Source material:
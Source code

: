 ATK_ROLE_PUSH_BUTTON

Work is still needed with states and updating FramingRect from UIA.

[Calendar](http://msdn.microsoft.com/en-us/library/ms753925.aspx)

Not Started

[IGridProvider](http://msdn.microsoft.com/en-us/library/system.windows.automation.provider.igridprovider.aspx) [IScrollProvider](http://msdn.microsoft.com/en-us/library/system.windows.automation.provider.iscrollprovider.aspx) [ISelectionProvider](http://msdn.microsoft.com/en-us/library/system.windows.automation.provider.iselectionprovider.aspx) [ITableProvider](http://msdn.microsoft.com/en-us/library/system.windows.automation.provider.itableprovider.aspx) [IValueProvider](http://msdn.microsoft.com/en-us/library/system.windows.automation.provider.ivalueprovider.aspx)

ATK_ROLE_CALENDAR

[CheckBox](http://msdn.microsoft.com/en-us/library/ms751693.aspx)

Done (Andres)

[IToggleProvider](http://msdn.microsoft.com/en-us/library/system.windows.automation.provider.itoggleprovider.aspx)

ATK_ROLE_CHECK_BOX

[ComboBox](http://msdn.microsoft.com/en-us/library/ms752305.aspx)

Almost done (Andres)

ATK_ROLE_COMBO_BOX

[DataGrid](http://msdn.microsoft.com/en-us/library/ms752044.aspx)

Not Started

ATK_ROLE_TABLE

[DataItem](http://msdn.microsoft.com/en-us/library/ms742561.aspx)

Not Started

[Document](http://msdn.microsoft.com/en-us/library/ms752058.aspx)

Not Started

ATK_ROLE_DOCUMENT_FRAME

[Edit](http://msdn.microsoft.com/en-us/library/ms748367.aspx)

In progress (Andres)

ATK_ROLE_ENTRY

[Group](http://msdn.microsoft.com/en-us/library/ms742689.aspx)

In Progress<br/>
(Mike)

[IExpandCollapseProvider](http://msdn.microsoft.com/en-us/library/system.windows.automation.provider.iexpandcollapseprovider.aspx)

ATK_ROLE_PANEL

Problem:
The answer must be exactly the lines from the one containing "ATK_ROLE_CHECK_BOX" through the final line of the data, both ends included, and nothing else.

The answer:
ATK_ROLE_CHECK_BOX

[ComboBox](http://msdn.microsoft.com/en-us/library/ms752305.aspx)

Almost done (Andres)

ATK_ROLE_COMBO_BOX

[DataGrid](http://msdn.microsoft.com/en-us/library/ms752044.aspx)

Not Started

ATK_ROLE_TABLE

[DataItem](http://msdn.microsoft.com/en-us/library/ms742561.aspx)

Not Started

[Document](http://msdn.microsoft.com/en-us/library/ms752058.aspx)

Not Started

ATK_ROLE_DOCUMENT_FRAME

[Edit](http://msdn.microsoft.com/en-us/library/ms748367.aspx)

In progress (Andres)

ATK_ROLE_ENTRY

[Group](http://msdn.microsoft.com/en-us/library/ms742689.aspx)

In Progress<br/>
(Mike)

[IExpandCollapseProvider](http://msdn.microsoft.com/en-us/library/system.windows.automation.provider.iexpandcollapseprovider.aspx)

ATK_ROLE_PANEL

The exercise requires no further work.